PROBLEM REQUIREMENTS: Could you retype the entries exactly as they are?

DATA UNDER STUDY:
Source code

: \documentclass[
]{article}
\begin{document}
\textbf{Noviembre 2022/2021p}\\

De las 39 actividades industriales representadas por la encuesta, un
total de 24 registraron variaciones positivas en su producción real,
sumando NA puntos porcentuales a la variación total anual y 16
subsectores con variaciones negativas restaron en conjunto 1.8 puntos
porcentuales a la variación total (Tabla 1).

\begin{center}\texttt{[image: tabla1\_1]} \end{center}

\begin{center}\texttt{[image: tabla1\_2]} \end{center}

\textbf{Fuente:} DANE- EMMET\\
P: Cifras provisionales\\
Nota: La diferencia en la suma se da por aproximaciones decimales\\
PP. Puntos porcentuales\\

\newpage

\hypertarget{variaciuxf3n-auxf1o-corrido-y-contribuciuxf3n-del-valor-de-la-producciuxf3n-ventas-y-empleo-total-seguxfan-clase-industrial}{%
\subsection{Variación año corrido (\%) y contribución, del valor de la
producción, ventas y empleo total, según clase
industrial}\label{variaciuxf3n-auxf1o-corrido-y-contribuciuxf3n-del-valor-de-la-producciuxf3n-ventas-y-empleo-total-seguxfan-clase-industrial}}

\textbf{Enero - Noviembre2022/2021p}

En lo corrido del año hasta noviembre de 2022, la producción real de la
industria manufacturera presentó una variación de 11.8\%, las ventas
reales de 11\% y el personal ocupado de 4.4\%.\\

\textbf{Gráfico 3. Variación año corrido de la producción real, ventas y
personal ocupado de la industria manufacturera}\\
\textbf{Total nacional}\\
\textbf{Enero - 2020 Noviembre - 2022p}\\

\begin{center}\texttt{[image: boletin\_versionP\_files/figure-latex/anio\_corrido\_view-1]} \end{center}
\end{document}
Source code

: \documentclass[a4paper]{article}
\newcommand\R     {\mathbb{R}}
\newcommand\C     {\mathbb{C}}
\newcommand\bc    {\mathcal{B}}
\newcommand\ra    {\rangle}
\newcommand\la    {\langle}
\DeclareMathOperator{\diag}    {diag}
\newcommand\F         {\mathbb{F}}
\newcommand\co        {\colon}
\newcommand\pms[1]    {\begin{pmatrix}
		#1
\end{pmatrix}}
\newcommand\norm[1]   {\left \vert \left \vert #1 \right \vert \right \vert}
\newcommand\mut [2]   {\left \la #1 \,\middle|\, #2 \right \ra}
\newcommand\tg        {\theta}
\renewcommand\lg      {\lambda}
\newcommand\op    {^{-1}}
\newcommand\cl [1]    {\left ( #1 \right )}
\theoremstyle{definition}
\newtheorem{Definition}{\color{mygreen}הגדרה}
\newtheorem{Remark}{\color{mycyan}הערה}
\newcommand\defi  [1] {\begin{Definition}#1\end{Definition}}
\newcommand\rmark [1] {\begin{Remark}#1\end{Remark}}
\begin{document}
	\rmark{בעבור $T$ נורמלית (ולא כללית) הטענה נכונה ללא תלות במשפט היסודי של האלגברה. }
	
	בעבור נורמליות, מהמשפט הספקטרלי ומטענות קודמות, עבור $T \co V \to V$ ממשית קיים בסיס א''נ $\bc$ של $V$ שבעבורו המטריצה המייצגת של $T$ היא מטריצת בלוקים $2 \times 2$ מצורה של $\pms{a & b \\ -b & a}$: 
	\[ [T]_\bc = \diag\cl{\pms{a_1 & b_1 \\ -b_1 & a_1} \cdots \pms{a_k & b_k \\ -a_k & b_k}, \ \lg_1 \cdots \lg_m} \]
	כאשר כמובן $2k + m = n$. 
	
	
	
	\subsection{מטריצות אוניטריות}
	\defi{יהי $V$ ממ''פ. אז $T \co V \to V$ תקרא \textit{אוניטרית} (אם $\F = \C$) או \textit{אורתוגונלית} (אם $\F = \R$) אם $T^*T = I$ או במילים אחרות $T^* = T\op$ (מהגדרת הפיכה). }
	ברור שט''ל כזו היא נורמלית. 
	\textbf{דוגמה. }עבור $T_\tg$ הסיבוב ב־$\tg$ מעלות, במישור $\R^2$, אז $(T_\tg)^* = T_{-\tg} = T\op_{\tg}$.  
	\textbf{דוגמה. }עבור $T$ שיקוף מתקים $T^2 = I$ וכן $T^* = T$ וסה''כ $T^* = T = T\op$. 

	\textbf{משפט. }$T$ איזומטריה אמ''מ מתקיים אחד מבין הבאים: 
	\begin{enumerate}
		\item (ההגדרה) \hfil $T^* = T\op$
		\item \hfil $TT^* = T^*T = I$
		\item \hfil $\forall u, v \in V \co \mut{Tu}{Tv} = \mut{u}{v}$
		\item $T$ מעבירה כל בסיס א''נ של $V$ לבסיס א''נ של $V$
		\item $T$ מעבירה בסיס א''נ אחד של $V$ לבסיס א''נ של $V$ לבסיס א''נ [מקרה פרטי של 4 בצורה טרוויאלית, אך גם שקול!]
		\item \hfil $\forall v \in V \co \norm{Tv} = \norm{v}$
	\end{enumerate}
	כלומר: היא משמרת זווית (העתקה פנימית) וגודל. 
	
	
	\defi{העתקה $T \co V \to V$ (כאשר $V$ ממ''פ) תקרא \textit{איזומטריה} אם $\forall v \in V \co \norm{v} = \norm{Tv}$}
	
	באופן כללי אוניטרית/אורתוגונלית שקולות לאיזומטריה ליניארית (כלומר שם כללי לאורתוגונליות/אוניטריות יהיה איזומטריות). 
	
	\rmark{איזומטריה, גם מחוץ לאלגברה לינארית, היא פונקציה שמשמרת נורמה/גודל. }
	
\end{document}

PROBLEM SOLUTION:
Source code

: \documentclass[
]{article}
\begin{document}
\textbf{Noviembre 2022/2021p}\\

De las 39 actividades industriales representadas por la encuesta, un
total de 24 registraron variaciones positivas en su producción real,
sumando NA puntos porcentuales a la variación total anual y 16
subsectores con variaciones negativas restaron en conjunto 1.8 puntos
porcentuales a la variación total (Tabla 1).

\begin{center}\texttt{[image: tabla1\_1]} \end{center}

\begin{center}\texttt{[image: tabla1\_2]} \end{center}

\textbf{Fuente:} DANE- EMMET\\
P: Cifras provisionales\\
Nota: La diferencia en la suma se da por aproximaciones decimales\\
PP. Puntos porcentuales\\

\newpage

\hypertarget{variaciuxf3n-auxf1o-corrido-y-contribuciuxf3n-del-valor-de-la-producciuxf3n-ventas-y-empleo-total-seguxfan-clase-industrial}{%
\subsection{Variación año corrido (\%) y contribución, del valor de la
producción, ventas y empleo total, según clase
industrial}\label{variaciuxf3n-auxf1o-corrido-y-contribuciuxf3n-del-valor-de-la-producciuxf3n-ventas-y-empleo-total-seguxfan-clase-industrial}}

\textbf{Enero - Noviembre2022/2021p}

En lo corrido del año hasta noviembre de 2022, la producción real de la
industria manufacturera presentó una variación de 11.8\%, las ventas
reales de 11\% y el personal ocupado de 4.4\%.\\

\textbf{Gráfico 3. Variación año corrido de la producción real, ventas y
personal ocupado de la industria manufacturera}\\
\textbf{Total nacional}\\
\textbf{Enero - 2020 Noviembre - 2022p}\\

\begin{center}\texttt{[image: boletin\_versionP\_files/figure-latex/anio\_corrido\_view-1]} \end{center}
\end{document}
Source code

: \documentclass[a4paper]{article}
\newcommand\R     {\mathbb{R}}
\newcommand\C     {\mathbb{C}}
\newcommand\bc    {\mathcal{B}}
\newcommand\ra    {\rangle}
\newcommand\la    {\langle}
\DeclareMathOperator{\diag}    {diag}
\newcommand\F         {\mathbb{F}}
\newcommand\co        {\colon}
\newcommand\pms[1]    {\begin{pmatrix}
		#1
\end{pmatrix}}
\newcommand\norm[1]   {\left \vert \left \vert #1 \right \vert \right \vert}
\newcommand\mut [2]   {\left \la #1 \,\middle|\, #2 \right \ra}
\newcommand\tg        {\theta}
\renewcommand\lg      {\lambda}
\newcommand\op    {^{-1}}
\newcommand\cl [1]    {\left ( #1 \right )}
\theoremstyle{definition}
\newtheorem{Definition}{\color{mygreen}הגדרה}
\newtheorem{Remark}{\color{mycyan}הערה}
\newcommand\defi  [1] {\begin{Definition}#1\end{Definition}}
\newcommand\rmark [1] {\begin{Remark}#1\end{Remark}}
\begin{document}
	\rmark{בעבור $T$ נורמלית (ולא כללית) הטענה נכונה ללא תלות במשפט היסודי של האלגברה. }
	
	בעבור נורמליות, מהמשפט הספקטרלי ומטענות קודמות, עבור $T \co V \to V$ ממשית קיים בסיס א''נ $\bc$ של $V$ שבעבורו המטריצה המייצגת של $T$ היא מטריצת בלוקים $2 \times 2$ מצורה של $\pms{a & b \\ -b & a}$: 
	\[ [T]_\bc = \diag\cl{\pms{a_1 & b_1 \\ -b_1 & a_1} \cdots \pms{a_k & b_k \\ -a_k & b_k}, \ \lg_1 \cdots \lg_m} \]
	כאשר כמובן $2k + m = n$. 
	
	
	
	\subsection{מטריצות אוניטריות}
	\defi{יהי $V$ ממ''פ. אז $T \co V \to V$ תקרא \textit{אוניטרית} (אם $\F = \C$) או \textit{אורתוגונלית} (אם $\F = \R$) אם $T^*T = I$ או במילים אחרות $T^* = T\op$ (מהגדרת הפיכה). }
	ברור שט''ל כזו היא נורמלית. 
	\textbf{דוגמה. }עבור $T_\tg$ הסיבוב ב־$\tg$ מעלות, במישור $\R^2$, אז $(T_\tg)^* = T_{-\tg} = T\op_{\tg}$.  
	\textbf{דוגמה. }עבור $T$ שיקוף מתקים $T^2 = I$ וכן $T^* = T$ וסה''כ $T^* = T = T\op$. 

	\textbf{משפט. }$T$ איזומטריה אמ''מ מתקיים אחד מבין הבאים: 
	\begin{enumerate}
		\item (ההגדרה) \hfil $T^* = T\op$
		\item \hfil $TT^* = T^*T = I$
		\item \hfil $\forall u, v \in V \co \mut{Tu}{Tv} = \mut{u}{v}$
		\item $T$ מעבירה כל בסיס א''נ של $V$ לבסיס א''נ של $V$
		\item $T$ מעבירה בסיס א''נ אחד של $V$ לבסיס א''נ של $V$ לבסיס א''נ [מקרה פרטי של 4 בצורה טרוויאלית, אך גם שקול!]
		\item \hfil $\forall v \in V \co \norm{Tv} = \norm{v}$
	\end{enumerate}
	כלומר: היא משמרת זווית (העתקה פנימית) וגודל. 
	
	
	\defi{העתקה $T \co V \to V$ (כאשר $V$ ממ''פ) תקרא \textit{איזומטריה} אם $\forall v \in V \co \norm{v} = \norm{Tv}$}
	
	באופן כללי אוניטרית/אורתוגונלית שקולות לאיזומטריה ליניארית (כלומר שם כללי לאורתוגונליות/אוניטריות יהיה איזומטריות). 
	
	\rmark{איזומטריה, גם מחוץ לאלגברה לינארית, היא פונקציה שמשמרת נורמה/גודל. }
	
\end{document}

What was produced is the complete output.